The Santen Group has established and documented internal procedures to be taken when we receive information relating to safety, including adverse event information, from patients or healthcare professionals. The procedures require us to report the information immediately and appropriately to our department of safety management, to enable the information to be shared among related departments within the company. Based on the procedures, we have built a globally effective reliability assurance system, desirable also from the perspective of pharmacovigilance. We think it is crucial for all of our officers and employees to understand our responsibilities and the actions we should take, so we provide them with adequate training.
Click on the following link to find out more about our Global Quality Compliance.
If any issues are found regarding the safety, efficacy, quality, labeling or other respects of our products, the Santen Group immediately reports such issues to the authorities, provide the information to medical institutions, and recall applicable products based on our quality assurance system. In FY2019, we issued three voluntary recall, however no health hazards related to this recall was reported.
Prevention of Medical Mistakes
Drug errors may not only prevent patients on such drugs from obtaining the anticipated effect but may also cause the onset of unanticipated side effects.

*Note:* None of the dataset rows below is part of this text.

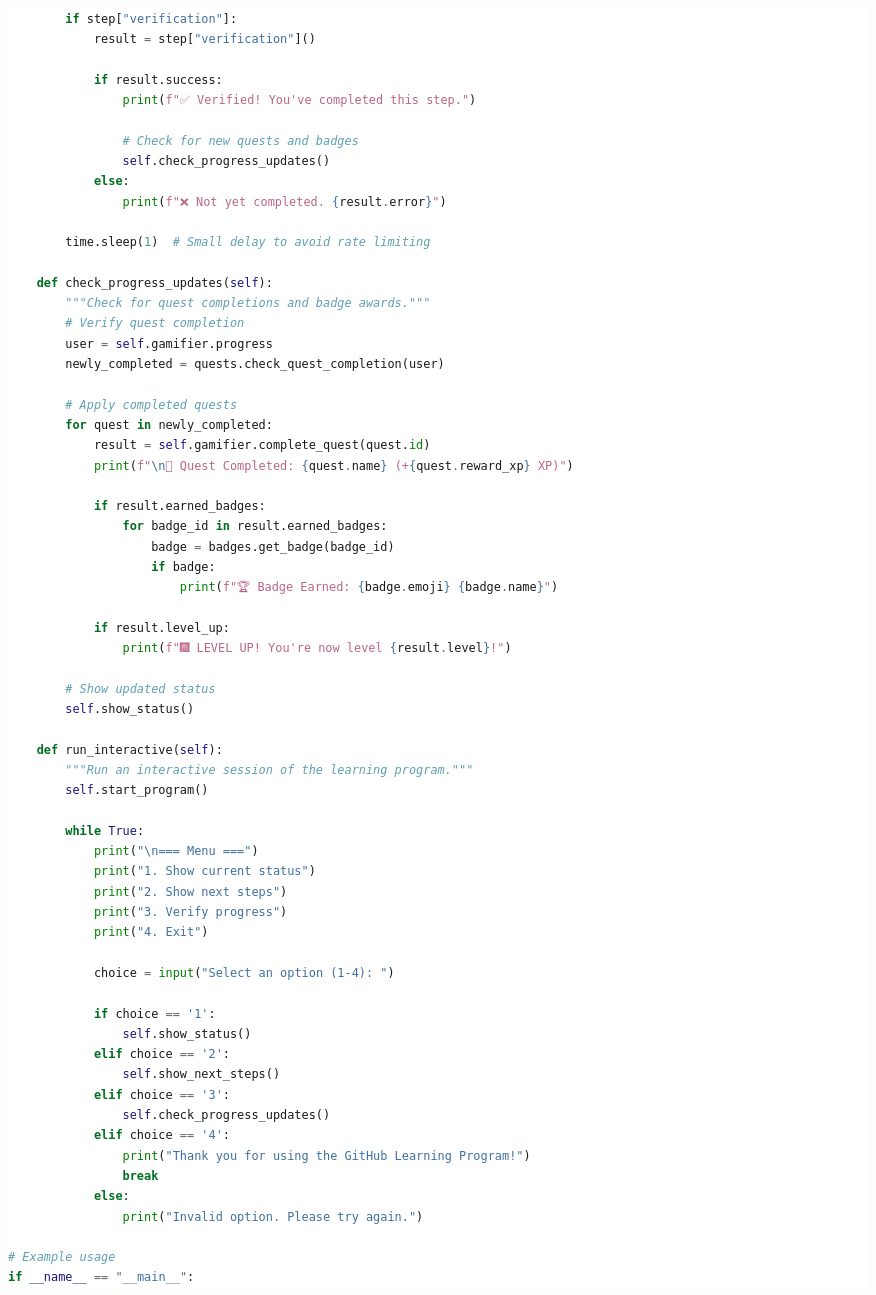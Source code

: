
 ```python
        if step["verification"]:
            result = step["verification"]()
            
            if result.success:
                print(f"✅ Verified! You've completed this step.")
                
                # Check for new quests and badges
                self.check_progress_updates()
            else:
                print(f"❌ Not yet completed. {result.error}")
                
        time.sleep(1)  # Small delay to avoid rate limiting
        
    def check_progress_updates(self):
        """Check for quest completions and badge awards."""
        # Verify quest completion
        user = self.gamifier.progress
        newly_completed = quests.check_quest_completion(user)
        
        # Apply completed quests
        for quest in newly_completed:
            result = self.gamifier.complete_quest(quest.id)
            print(f"\n🎉 Quest Completed: {quest.name} (+{quest.reward_xp} XP)")
            
            if result.earned_badges:
                for badge_id in result.earned_badges:
                    badge = badges.get_badge(badge_id)
                    if badge:
                        print(f"🏆 Badge Earned: {badge.emoji} {badge.name}")
                        
            if result.level_up:
                print(f"🎆 LEVEL UP! You're now level {result.level}!")
                
        # Show updated status
        self.show_status()
        
    def run_interactive(self):
        """Run an interactive session of the learning program."""
        self.start_program()
        
        while True:
            print("\n=== Menu ===")
            print("1. Show current status")
            print("2. Show next steps")
            print("3. Verify progress")
            print("4. Exit")
            
            choice = input("Select an option (1-4): ")
            
            if choice == '1':
                self.show_status()
            elif choice == '2':
                self.show_next_steps()
            elif choice == '3':
                self.check_progress_updates()
            elif choice == '4':
                print("Thank you for using the GitHub Learning Program!")
                break
            else:
                print("Invalid option. Please try again.")

# Example usage
if __name__ == "__main__":
```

To prevent such medical mistakes, the Santen Group provides clearly identifiable packaging and information labels on containers, in an effort to reduce the workload of medical staff required to identify drugs, as well as to ensure accuracy in handling drugs.
For example, for eye drops available in various concentrations with the same components, we provide information on the concentration on the shrink labels that cover the eye drop containers as well as at the top of the cap in different colors.
Examples of eye drop containers
Global Product Supply System
The Santen Group has established a global supply system comprising our three production bases located worldwide, i.e., the Noto Plant (Japan), the Shiga Plant (Japan), and the Suzhou Plant (China), thereby supplying high quality ophthalmic solutions stably.
See below for the details of our three-plant global supply system.
Production Site for Improving Access to Pharmaceuticals
To provide many more patients with quality prescription ophthalmic pharmaceuticals at appropriate prices, in August 2016 Santen founded Chongqing Santen Kerui Pharmaceutical Co., Ltd., a joint venture with Chongqing Kerui Pharmaceutical (Group) Co., Ltd., which is a state-owned company with a history of over 100 years. We are constructing a plant that will follow our high standards for quality requirements, in western China, where there have been few joint venture projects with pharmaceutical manufacturers based outside China. We aim to contribute to the ophthalmic treatment of many more patients in China, by pursuing high product quality at low cost and providing better access to pharmaceuticals for patients who have been unable to afford pharmaceuticals for economic or other reasons.